Extracurriculars That Are Basically Required For Med School

We discussed having your “main” extracurricular activity that you will do for multiple years during college, but there are some other activities that are essentially expected for you to do. We recommend trying to attend some activities in all the sections below if you can.

  • Shadowing: Med schools want to see that you shadowed a physician so that they know you understand what medicine is really like. Especially a primary care physician.
  • Volunteering: Obviously a desire to help others is an important trait of a physician. Therefore, you need to have some level of volunteer hours on your application when applying to med school.
  • Clinical Experience: This can be scribing, volunteering at a hospital, certified nurse assistant, being an EMT, or anything related.
  • Research: Probably the least important out of all these experiences. I actually got into med school with zero research experience. But if you can gain some sort of research opportunity, it’s very beneficial.

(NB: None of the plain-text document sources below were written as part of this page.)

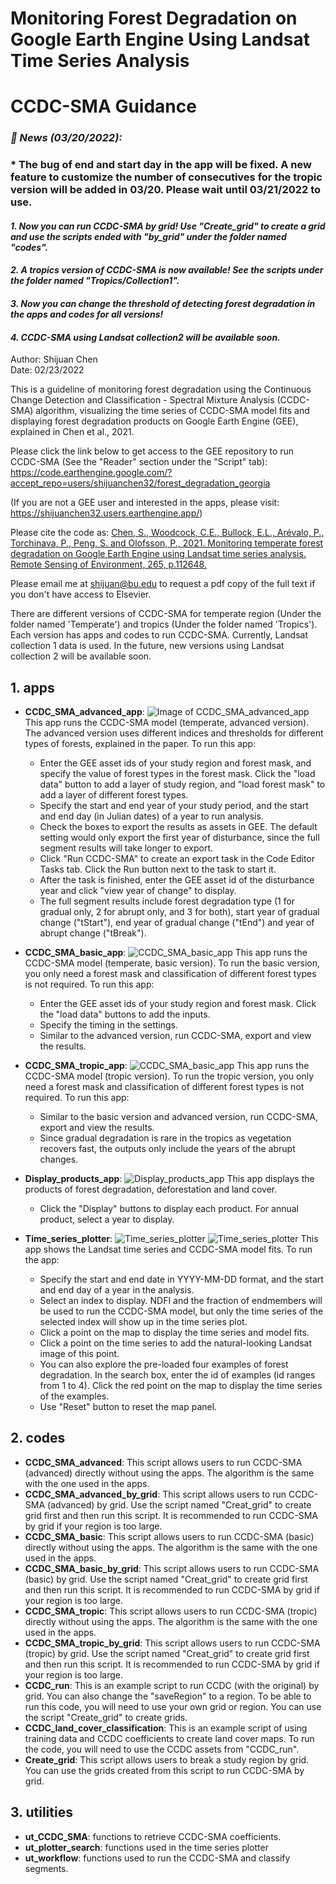 # Monitoring Forest Degradation on Google Earth Engine Using Landsat Time Series Analysis

# CCDC-SMA Guidance

### *🎉 News (03/20/2022):*
### * The bug of end and start day in the app will be fixed. A new feature to customize the number of consecutives for the tropic version will be added in 03/20. Please wait until 03/21/2022 to use.
#### *1. Now you can run CCDC-SMA by grid! Use "Create_grid" to create a grid and use the scripts ended with "by_grid" under the folder named "codes".*
#### *2. A tropics version of CCDC-SMA is now available! See the scripts under the folder named "Tropics/Collection1".*
#### *3. Now you can change the threshold of detecting forest degradation in the apps and codes for all versions!*
#### *4. CCDC-SMA using Landsat collection2 will be available soon.*

Author: Shijuan Chen     
Date: 02/23/2022

This is a guideline of monitoring forest degradation using the Continuous Change Detection and Classification - Spectral Mixture Analysis (CCDC-SMA) algorithm, visualizing the time series of CCDC-SMA model fits and displaying forest degradation products on Google Earth Engine (GEE), explained in Chen et al., 2021. 

Please click the link below to get access to the GEE repository to run CCDC-SMA (See the "Reader" section under the "Script" tab):<br /> 
https://code.earthengine.google.com/?accept_repo=users/shijuanchen32/forest_degradation_georgia

(If you are not a GEE user and interested in the apps, please visit: https://shijuanchen32.users.earthengine.app/)

Please cite the code as: [Chen, S., Woodcock, C.E., Bullock, E.L., Arévalo, P., Torchinava, P., Peng, S. and Olofsson, P., 2021. Monitoring temperate forest degradation on Google Earth Engine using Landsat time series analysis. Remote Sensing of Environment, 265, p.112648.](https://www.sciencedirect.com/science/article/pii/S0034425721003680) 

Please email me at shijuan@bu.edu to request a pdf copy of the full text if you don't have access to Elsevier. 

There are different versions of CCDC-SMA for temperate region (Under the folder named 'Temperate') and tropics (Under the folder named 'Tropics'). Each version has apps and codes to run CCDC-SMA. Currently, Landsat collection 1 data is used. In the future, new versions using Landsat collection 2 will be available soon. 

## 1. apps

  - **CCDC_SMA_advanced_app**: ![Image of CCDC_SMA_advanced_app](https://github.com/shijuanchen/forest_degradation_georgia/blob/master/CCDC_SMA_temperate_advanced_app.png) This app runs the CCDC-SMA model (temperate, advanced version). The advanced version uses different indices and thresholds for different types of forests, explained in the paper. To run this app:
      - Enter the GEE asset ids of your study region and forest mask, and specify the value of forest types in the forest mask. Click the "load data" button to add a layer of study region, and "load forest mask" to add a layer of different forest types. 
      - Specify the start and end year of your study period, and the start and end day (in Julian dates) of a year to run analysis. 
      - Check the boxes to export the results as assets in GEE. The default setting would only export the first year of disturbance, since the full segment results will take longer to export.
      - Click "Run CCDC-SMA" to create an export task in the Code Editor Tasks tab. Click the Run button next to the task to start it. 
      - After the task is finished, enter the GEE asset id of the disturbance year and click "view year of change" to display.
      - The full segment results include forest degradation type (1 for gradual only, 2 for abrupt only, and 3 for both), start year of gradual change ("tStart"), end year of gradual change ("tEnd") and year of abrupt change ("tBreak").
     
   - **CCDC_SMA_basic_app**: ![CCDC_SMA_basic_app](https://github.com/shijuanchen/forest_degradation_georgia/blob/master/CCDC_SMA_temperate_basic_app.png) This app runs the CCDC-SMA model (temperate, basic version). To run the basic version, you only need a forest mask and classification of different forest types is not required. To run this app:
     - Enter the GEE asset ids of your study region and forest mask. Click the "load data" buttons to add the inputs.
     - Specify the timing in the settings.
     - Similar to the advanced version, run CCDC-SMA, export and view the results. 
    
   - **CCDC_SMA_tropic_app**: ![CCDC_SMA_basic_app](https://github.com/shijuanchen/forest_degradation_georgia/blob/master/CCDC_SMA_tropic_short.png) This app runs the CCDC-SMA model (tropic version). To run the tropic version, you only need a forest mask and classification of different forest types is not required. To run this app:
     - Similar to the basic version and advanced version, run CCDC-SMA, export and view the results. 
     - Since gradual degradation is rare in the tropics as vegetation recovers fast, the outputs only include the years of the abrupt changes. 
  
   - **Display_products_app**: ![Display_products_app](https://github.com/shijuanchen/forest_degradation_georgia/blob/master/display_product_new.png) This app displays the products of forest degradation, deforestation and land cover. 
     - Click the "Display" buttons to display each product. For annual product, select a year to display.
  
   - **Time_series_plotter**: ![Time_series_plotter](https://github.com/shijuanchen/forest_degradation_georgia/blob/master/display_ts_tropic_new.png)
   ![Time_series_plotter](https://github.com/shijuanchen/forest_degradation_georgia/blob/master/display_ts_temperate_new.png) This app shows the Landsat time series and CCDC-SMA model fits. To run the app:
     - Specify the start and end date in YYYY-MM-DD format, and the start and end day of a year in the analysis.
     - Select an index to display. NDFI and the fraction of endmembers will be used to run the CCDC-SMA model, but only the time series of the selected index will show up in the time series plot. 
     - Click a point on the map to display the time series and model fits. 
     - Click a point on the time series to add the natural-looking Landsat image of this point.
     - You can also explore the pre-loaded four examples of forest degradation. In the search box, enter the id of examples (id ranges from 1 to 4). Click the red point on the map to display the time series of the examples.  
     - Use "Reset" button to reset the map panel.
     
     
## 2. codes
   - **CCDC_SMA_advanced**: This script allows users to run CCDC-SMA (advanced) directly without using the apps. The algorithm is the same with the one used in the apps.
   - **CCDC_SMA_advanced_by_grid**: This script allows users to run CCDC-SMA (advanced) by grid. Use the script named "Creat_grid" to create grid first and then run this script. It is recommended to run CCDC-SMA by grid if your region is too large. 
   - **CCDC_SMA_basic**: This script allows users to run CCDC-SMA (basic) directly without using the apps. The algorithm is the same with the one used in the apps.
   - **CCDC_SMA_basic_by_grid**: This script allows users to run CCDC-SMA (basic) by grid. Use the script named "Creat_grid" to create grid first and then run this script. It is recommended to run CCDC-SMA by grid if your region is too large. 
   - **CCDC_SMA_tropic**: This script allows users to run CCDC-SMA (tropic) directly without using the apps. The algorithm is the same with the one used in the apps.
   - **CCDC_SMA_tropic_by_grid**: This script allows users to run CCDC-SMA (tropic) by grid. Use the script named "Creat_grid" to create grid first and then run this script. It is recommended to run CCDC-SMA by grid if your region is too large. 
   - **CCDC_run**: This is an example script to run CCDC (with the original) by grid. You can also change the "saveRegion" to a region. To be able to run this code, you will need to use your own grid or region. You can use the script "Create_grid" to create grids.
   - **CCDC_land_cover_classification**: This is an example script of using training data and CCDC coefficients to create land cover maps. To run the code, you will need to use the CCDC assets from "CCDC_run".
   - **Create_grid**: This script allows users to break a study region by grid. You can use the grids created from this script to run CCDC-SMA by grid. 


## 3. utilities
   - **ut_CCDC_SMA**: functions to retrieve CCDC-SMA coefficients. 
   - **ut_plotter_search**: functions used in the time series plotter
   - **ut_workflow**: functions used to run the CCDC-SMA and classify segments.







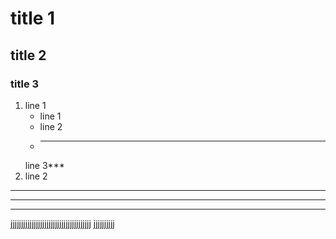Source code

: # title 1
## title 2
### title 3




1. line 1
    * line 1
    + line 2
    - ***
    line 3***
2. line 2

***
____________
--------
jjjjjjjjjjjjjjjjjjjjjjjjjjjjjjjjjjjjjj  jjjjjjjjjj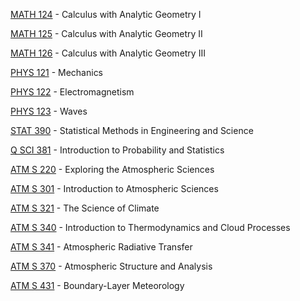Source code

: [MATH 124](<https://myplan.uw.edu/course/#/courses/MATH 124>) - Calculus with Analytic Geometry I

[MATH 125](<https://myplan.uw.edu/course/#/courses/MATH 125>) - Calculus with Analytic Geometry II

[MATH 126](<https://myplan.uw.edu/course/#/courses/MATH 126>) - Calculus with Analytic Geometry III

[PHYS 121](<https://myplan.uw.edu/course/#/courses/PHYS 121>) - Mechanics

[PHYS 122](<https://myplan.uw.edu/course/#/courses/PHYS 122>) - Electromagnetism

[PHYS 123](<https://myplan.uw.edu/course/#/courses/PHYS 123>) - Waves

[STAT 390](<https://myplan.uw.edu/course/#/courses/STAT 390>) - Statistical Methods in Engineering and Science

[Q SCI 381](<https://myplan.uw.edu/course/#/courses/Q SCI 381>) - Introduction to Probability and Statistics

[ATM S 220](<https://myplan.uw.edu/course/#/courses/ATM S 220>) - Exploring the Atmospheric Sciences

[ATM S 301](<https://myplan.uw.edu/course/#/courses/ATM S 301>) - Introduction to Atmospheric Sciences

[ATM S 321](<https://myplan.uw.edu/course/#/courses/ATM S 321>) - The Science of Climate

[ATM S 340](<https://myplan.uw.edu/course/#/courses/ATM S 340>) - Introduction to Thermodynamics and Cloud Processes

[ATM S 341](<https://myplan.uw.edu/course/#/courses/ATM S 341>) - Atmospheric Radiative Transfer

[ATM S 370](<https://myplan.uw.edu/course/#/courses/ATM S 370>) - Atmospheric Structure and Analysis

[ATM S 431](<https://myplan.uw.edu/course/#/courses/ATM S 431>) - Boundary-Layer Meteorology

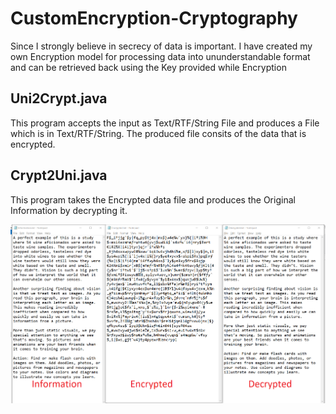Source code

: # CustomEncryption-Cryptography
Since I strongly believe in secrecy of data is important. I have created my own Encryption model for processing data into ununderstandable format and can be retrieved back using the Key provided while Encryption
## Uni2Crypt.java 

This program accepts the input as Text/RTF/String File and produces a File which is in Text/RTF/String.
The produced file consits of the data that is encrypted.

## Crypt2Uni.java

This program takes the Encrypted data file and produces the Original Information by decrypting it.

![Encryption Test](https://github.com/KrishnaManohar1997/CustomEncryption-Cryptography/blob/master/Screenshot%20(100).png)
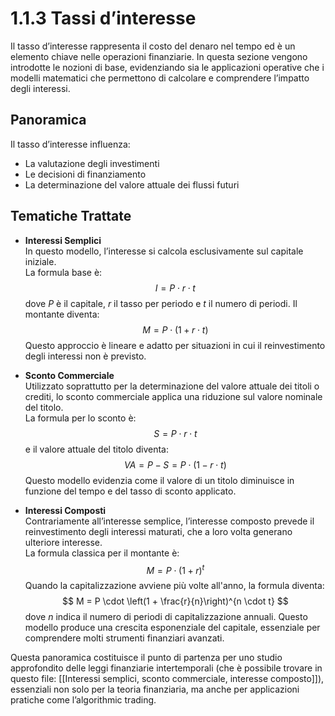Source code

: # 1.1.3 Tassi d’interesse

Il tasso d’interesse rappresenta il costo del denaro nel tempo ed è un elemento chiave nelle operazioni finanziarie. In questa sezione vengono introdotte le nozioni di base, evidenziando sia le applicazioni operative che i modelli matematici che permettono di calcolare e comprendere l’impatto degli interessi.

## Panoramica

Il tasso d’interesse influenza:
- La valutazione degli investimenti
- Le decisioni di finanziamento
- La determinazione del valore attuale dei flussi futuri

## Tematiche Trattate

- **Interessi Semplici**  
  In questo modello, l’interesse si calcola esclusivamente sul capitale iniziale.  
  La formula base è:
  $$
  I = P \cdot r \cdot t
  $$
  dove $P$ è il capitale, $r$ il tasso per periodo e $t$ il numero di periodi. Il montante diventa:
  $$
  M = P \cdot (1 + r \cdot t)
  $$
  Questo approccio è lineare e adatto per situazioni in cui il reinvestimento degli interessi non è previsto.

- **Sconto Commerciale**  
  Utilizzato soprattutto per la determinazione del valore attuale dei titoli o crediti, lo sconto commerciale applica una riduzione sul valore nominale del titolo.  
  La formula per lo sconto è:
  $$
  S = P \cdot r \cdot t
  $$
  e il valore attuale del titolo diventa:
  $$
  VA = P - S = P \cdot (1 - r \cdot t)
  $$
  Questo modello evidenzia come il valore di un titolo diminuisce in funzione del tempo e del tasso di sconto applicato.

- **Interessi Composti**  
  Contrariamente all’interesse semplice, l’interesse composto prevede il reinvestimento degli interessi maturati, che a loro volta generano ulteriore interesse.  
  La formula classica per il montante è:
  $$
  M = P \cdot (1 + r)^t
  $$
  Quando la capitalizzazione avviene più volte all'anno, la formula diventa:
  $$
  M = P \cdot \left(1 + \frac{r}{n}\right)^{n \cdot t}
  $$
  dove $n$ indica il numero di periodi di capitalizzazione annuali. Questo modello produce una crescita esponenziale del capitale, essenziale per comprendere molti strumenti finanziari avanzati.

Questa panoramica costituisce il punto di partenza per uno studio approfondito delle leggi finanziarie intertemporali (che è possibile trovare in questo file: [[Interessi semplici, sconto commerciale, interesse composto]]), essenziali non solo per la teoria finanziaria, ma anche per applicazioni pratiche come l’algorithmic trading.
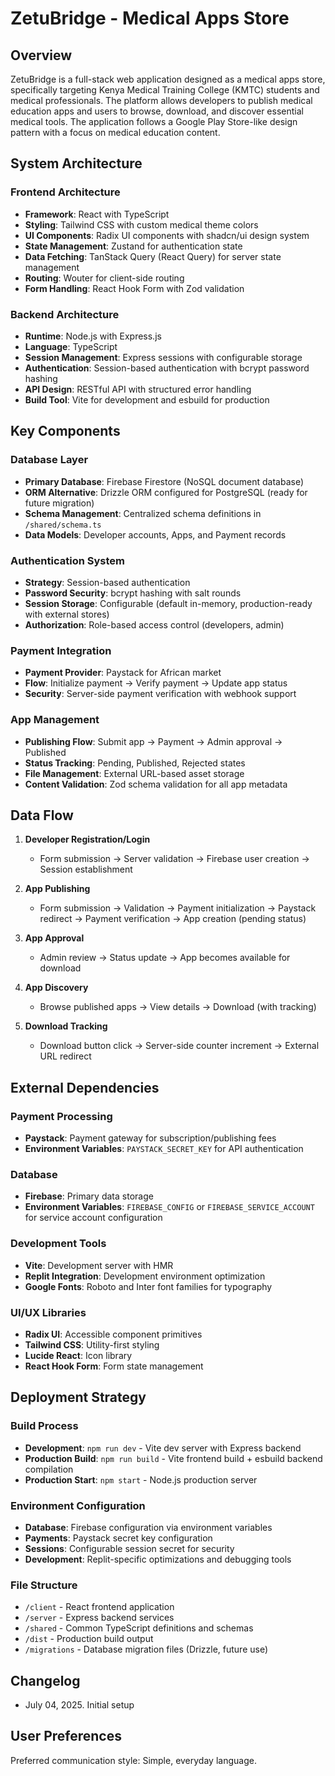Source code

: # ZetuBridge - Medical Apps Store

## Overview

ZetuBridge is a full-stack web application designed as a medical apps store, specifically targeting Kenya Medical Training College (KMTC) students and medical professionals. The platform allows developers to publish medical education apps and users to browse, download, and discover essential medical tools. The application follows a Google Play Store-like design pattern with a focus on medical education content.

## System Architecture

### Frontend Architecture
- **Framework**: React with TypeScript
- **Styling**: Tailwind CSS with custom medical theme colors
- **UI Components**: Radix UI components with shadcn/ui design system
- **State Management**: Zustand for authentication state
- **Data Fetching**: TanStack Query (React Query) for server state management
- **Routing**: Wouter for client-side routing
- **Form Handling**: React Hook Form with Zod validation

### Backend Architecture
- **Runtime**: Node.js with Express.js
- **Language**: TypeScript
- **Session Management**: Express sessions with configurable storage
- **Authentication**: Session-based authentication with bcrypt password hashing
- **API Design**: RESTful API with structured error handling
- **Build Tool**: Vite for development and esbuild for production

## Key Components

### Database Layer
- **Primary Database**: Firebase Firestore (NoSQL document database)
- **ORM Alternative**: Drizzle ORM configured for PostgreSQL (ready for future migration)
- **Schema Management**: Centralized schema definitions in `/shared/schema.ts`
- **Data Models**: Developer accounts, Apps, and Payment records

### Authentication System
- **Strategy**: Session-based authentication
- **Password Security**: bcrypt hashing with salt rounds
- **Session Storage**: Configurable (default in-memory, production-ready with external stores)
- **Authorization**: Role-based access control (developers, admin)

### Payment Integration
- **Payment Provider**: Paystack for African market
- **Flow**: Initialize payment → Verify payment → Update app status
- **Security**: Server-side payment verification with webhook support

### App Management
- **Publishing Flow**: Submit app → Payment → Admin approval → Published
- **Status Tracking**: Pending, Published, Rejected states
- **File Management**: External URL-based asset storage
- **Content Validation**: Zod schema validation for all app metadata

## Data Flow

1. **Developer Registration/Login**
   - Form submission → Server validation → Firebase user creation → Session establishment

2. **App Publishing**
   - Form submission → Validation → Payment initialization → Paystack redirect → Payment verification → App creation (pending status)

3. **App Approval**
   - Admin review → Status update → App becomes available for download

4. **App Discovery**
   - Browse published apps → View details → Download (with tracking)

5. **Download Tracking**
   - Download button click → Server-side counter increment → External URL redirect

## External Dependencies

### Payment Processing
- **Paystack**: Payment gateway for subscription/publishing fees
- **Environment Variables**: `PAYSTACK_SECRET_KEY` for API authentication

### Database
- **Firebase**: Primary data storage
- **Environment Variables**: `FIREBASE_CONFIG` or `FIREBASE_SERVICE_ACCOUNT` for service account configuration

### Development Tools
- **Vite**: Development server with HMR
- **Replit Integration**: Development environment optimization
- **Google Fonts**: Roboto and Inter font families for typography

### UI/UX Libraries
- **Radix UI**: Accessible component primitives
- **Tailwind CSS**: Utility-first styling
- **Lucide React**: Icon library
- **React Hook Form**: Form state management

## Deployment Strategy

### Build Process
- **Development**: `npm run dev` - Vite dev server with Express backend
- **Production Build**: `npm run build` - Vite frontend build + esbuild backend compilation
- **Production Start**: `npm start` - Node.js production server

### Environment Configuration
- **Database**: Firebase configuration via environment variables
- **Payments**: Paystack secret key configuration
- **Sessions**: Configurable session secret for security
- **Development**: Replit-specific optimizations and debugging tools

### File Structure
- `/client` - React frontend application
- `/server` - Express backend services
- `/shared` - Common TypeScript definitions and schemas
- `/dist` - Production build output
- `/migrations` - Database migration files (Drizzle, future use)

## Changelog

- July 04, 2025. Initial setup

## User Preferences

Preferred communication style: Simple, everyday language.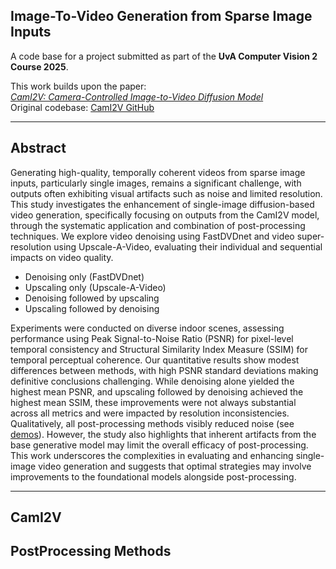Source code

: ##  Image-To-Video Generation from Sparse Image Inputs

A code base for a project submitted as part of the **UvA Computer Vision 2 Course 2025**.

This work builds upon the paper:  
 _[CamI2V: Camera-Controlled Image-to-Video Diffusion Model](https://arxiv.org/abs/2410.15957)_  
Original codebase: [CamI2V GitHub](https://github.com/ZGCTroy/CamI2V/tree/main)

---

##  Abstract

Generating high-quality, temporally coherent videos from sparse image inputs, particularly single images, remains a significant challenge, with outputs often exhibiting visual artifacts such as noise and limited resolution. This study investigates the enhancement of single-image diffusion-based video generation, specifically focusing on outputs from the CamI2V model, through the systematic application and combination of post-processing techniques. We explore video denoising using FastDVDnet and video super-resolution using Upscale-A-Video, evaluating their individual and sequential impacts on video quality.
- Denoising only (FastDVDnet)
- Upscaling only (Upscale-A-Video)
- Denoising followed by upscaling
- Upscaling followed by denoising
  
Experiments were conducted on diverse indoor scenes, assessing performance using Peak Signal-to-Noise Ratio (PSNR) for pixel-level temporal consistency and Structural Similarity Index Measure (SSIM) for temporal perceptual coherence. Our quantitative results show modest differences between methods, with high PSNR standard deviations making definitive conclusions challenging. While denoising alone yielded the highest mean PSNR, and upscaling followed by denoising achieved the highest mean SSIM, these improvements were not always substantial across all metrics and were impacted by resolution inconsistencies. Qualitatively, all post-processing methods visibly reduced noise (see [demos](https://voytech-0.github.io/CV2-project-page/)). However, the study also highlights that inherent artifacts from the base generative model may limit the overall efficacy of post-processing. This work underscores the complexities in evaluating and enhancing single-image video generation and suggests that optimal strategies may involve improvements to the foundational models alongside post-processing.

---

##  CamI2V 



##  PostProcessing Methods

Medical Extracurriculars For High School Students

As a high school student, you shouldn’t really be concerned with extracurriculars. But if you are, there are some opportunities you can take advantage of.

One of the best high school experiences I heard about in a while was becoming an EMT. Being an EMT is a pretty common experience for premed students to do. But if you start as early as high school, you may have the opportunity to become a paramedic in college.

Being a paramedic as a premed student is a huge deal. There are very few people applying to med school with experience as a paramedic. This will definitely make you stand out as an applicant.

How To Write About Your Extracurriculars On Med School Applications

When you write about your extracurriculars, the key is storytelling.

Medical school admissions committees read a ton of premed essays every year. If you aren’t getting their attention quickly, you may lose them and the opportunity to get into that med school.

Within the first few sentences of the essay or extracurricular experience description, tell them about a unique story that happened to you during that experience. In addition to making the story captivating, you want the story to convey a learning experience for you that will help you during the journey to becoming a physician.


Is 12 activities enough for AMCAS?

A lot of premed students stress out about making sure they have enough activities to fill the 15 spots available on the AMCAS application. My advice to you is not to worry about it.

Focus on quality over quantity. Filling activity spots on the AMCAS for the sake of filling spots is not helpful.

What hobbies do med schools like?

When it comes to hobbies, there isn’t anything in particular that med schools care about. They just want to see that you are passionate about things besides medicine. It’s another way to diversify yourself.